CMS experiment confirms W boson mass aligns with Standard Model
A decade-long effort to precisely measure the mass of a fundamental particle has produced a result that bolsters physicists' leading theory of the universe. The CMS collaboration at CERN reports in Nature that the W boson has a mass of 80,360.2 ± 9.9 megaelectronvolts, fully consistent with Standard Model predictions. This finding resolves a major anomaly that emerged in 2022.
The prior discrepancy arose from the CDF experiment at Fermilab's Tevatron, which measured the mass at 80,433.5 ± 9.4 MeV—seven standard deviations above the predicted 80,353 ± 6 MeV. That outlier sparked speculation about unknown particles or forces. CMS's new measurement, achieved with similar precision, aligns closely with the model and diverges sharply from CDF's value.
Researchers analyzed over a billion proton-proton collisions recorded by the Compact Muon Solenoid detector in 2016. They identified about 100 million events where a W boson decayed into a muon and a neutrino.

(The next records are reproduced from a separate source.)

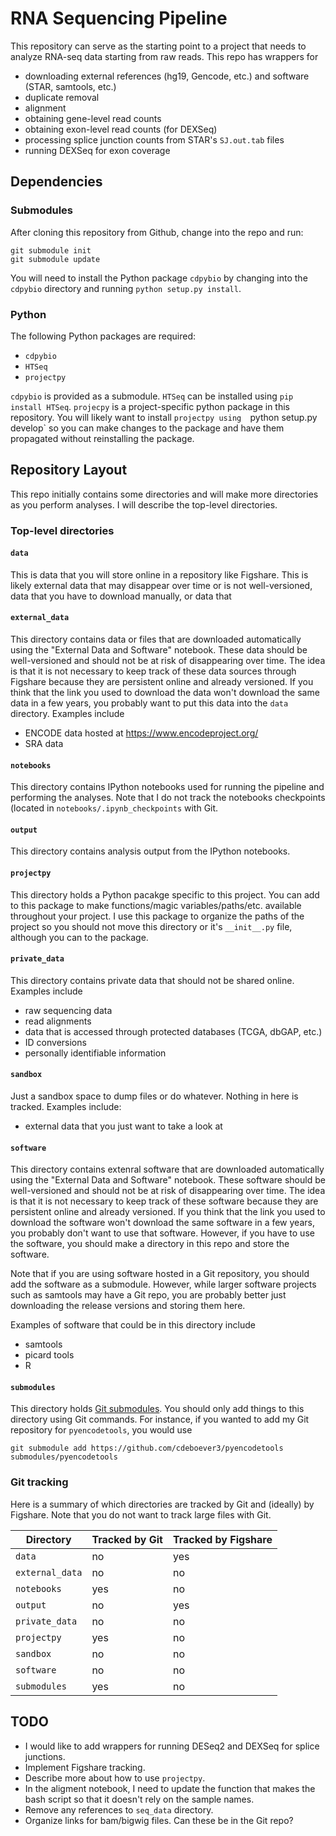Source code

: RNA Sequencing Pipeline
======

This repository can serve as the starting point to a project that needs to
analyze RNA-seq data starting from raw reads. This repo has wrappers for

* downloading external references (hg19, Gencode, etc.) and software (STAR,
  samtools, etc.)
* duplicate removal
* alignment
* obtaining gene-level read counts
* obtaining exon-level read counts (for DEXSeq)
* processing splice junction counts from STAR's `SJ.out.tab` files
* running DEXSeq for exon coverage

## Dependencies

### Submodules

After cloning this repository from Github, change into the repo and run:

	git submodule init
	git submodule update

You will need to install the Python package `cdpybio` by changing into the
`cdpybio` directory and running `python setup.py install`.

### Python

The following Python packages are required:

* `cdpybio`
* `HTSeq`
* `projectpy`

`cdpybio` is provided as a submodule. `HTSeq` can be installed using `pip
install HTSeq`. `projecpy` is a project-specific python package in this
repository. You will likely want to install `projectpy using  `python setup.py
develop` so you can make changes to the package and have them propagated
without reinstalling the package.

## Repository Layout

This repo initially contains some directories and will make more directories as
you perform analyses.  I will describe the top-level directories.

### Top-level directories

#### `data`

This is data that you will store online in a repository like Figshare. This is
likely external data that may disappear over time or is not well-versioned,
data that you have to download manually, or data that 

#### `external_data`

This directory contains data or files that are downloaded automatically using
the "External Data and Software" notebook. These data should be well-versioned
and should not be at risk of disappearing over time. The idea is that it is not
necessary to keep track of these data sources through Figshare because they are
persistent online and already versioned. If you think that the link you used to
download the data won't download the same data in a few years, you probably
want to put this data into the `data` directory. Examples include

* ENCODE data hosted at https://www.encodeproject.org/
* SRA data

#### `notebooks`

This directory contains IPython notebooks used for running the pipeline and
performing the analyses. Note that I do not track the notebooks checkpoints (located
in `notebooks/.ipynb_checkpoints` with Git.

#### `output`

This directory contains analysis output from the IPython notebooks.

#### `projectpy`

This directory holds a Python pacakge specific to this project. You can add to
this package to make functions/magic variables/paths/etc. available throughout
your project. I use this package to organize the paths of the project so you
should not move this directory or it's `__init__.py` file, although you can to
the package.

#### `private_data`

This directory contains private data that should not be shared online. Examples
include

* raw sequencing data
* read alignments
* data that is accessed through protected databases (TCGA, dbGAP, etc.)
* ID conversions
* personally identifiable information

#### `sandbox`

Just a sandbox space to dump files or do whatever. Nothing in here is tracked.
Examples include:

* external data that you just want to take a look at

#### `software`

This directory contains extenral software that are downloaded automatically
using the "External Data and Software" notebook. These software should be
well-versioned and should not be at risk of disappearing over time. The idea is
that it is not necessary to keep track of these software because they are
persistent online and already versioned. If you think that the link you used to
download the software won't download the same software in a few years, you
probably don't want to use that software. However, if you have to use the
software, you should make a directory in this repo and store the software.

Note that if you are using software hosted in a Git repository, you should add
the software as a submodule. However, while larger software projects such as
samtools may have a Git repo, you are probably better just downloading the
release versions and storing them here.

Examples of software that could be in this directory include

* samtools
* picard tools
* R

#### `submodules`

This directory holds [Git
submodules](http://git-scm.com/book/en/v2/Git-Tools-Submodules). You should
only add things to this directory using Git commands. For instance, if you
wanted to add my Git repository for `pyencodetools`, you would use

	git submodule add https://github.com/cdeboever3/pyencodetools submodules/pyencodetools

### Git tracking

Here is a summary of which directories are tracked by Git and (ideally) by
Figshare. Note that you do not want to track large files with Git.

| Directory      | Tracked by Git | Tracked by Figshare |
|----------------|----------------|---------------------|
|`data`          |no              |yes                  |
|`external_data` |no              |no                   |
|`notebooks`     |yes             |no                   |
|`output`        |no              |yes                  |
|`private_data`  |no              |no                   |
|`projectpy`     |yes             |no                   |
|`sandbox`       |no              |no                   |
|`software`      |no              |no                   |
|`submodules`    |yes             |no                   |

## TODO

* I would like to add wrappers for running DESeq2 and DEXSeq for splice
  junctions.
* Implement Figshare tracking.
* Describe more about how to use `projectpy`.
* In the aligment notebook, I need to update the function that makes the bash
  script so that it doesn't rely on the sample names.
* Remove any references to `seq_data` directory.
* Organize links for bam/bigwig files. Can these be in the Git repo?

Since neutrinos evade detection, the team reconstructed the mass from the muon alone, using 4 billion simulated collisions and years of calibration.
The result joins consistent findings from CERN's ATLAS and others, isolating CDF as an outlier. The Particle Data Group in 2024 excluded CDF from the world average, setting the mass at 80,369.2 ± 13.3 MeV. CDF's 2025 reanalysis upheld its claim, but CMS data strengthens the consensus.
More than 3,000 physicists contributed, with a core team of 30 from 10 institutions led by MIT researchers. Future plans include analyzing additional LHC data for greater precision. Kenneth Long, lead author from MIT, called it a major relief that reaffirms trust in the Standard Model. Co-author Christoph Paus aims to refine techniques further.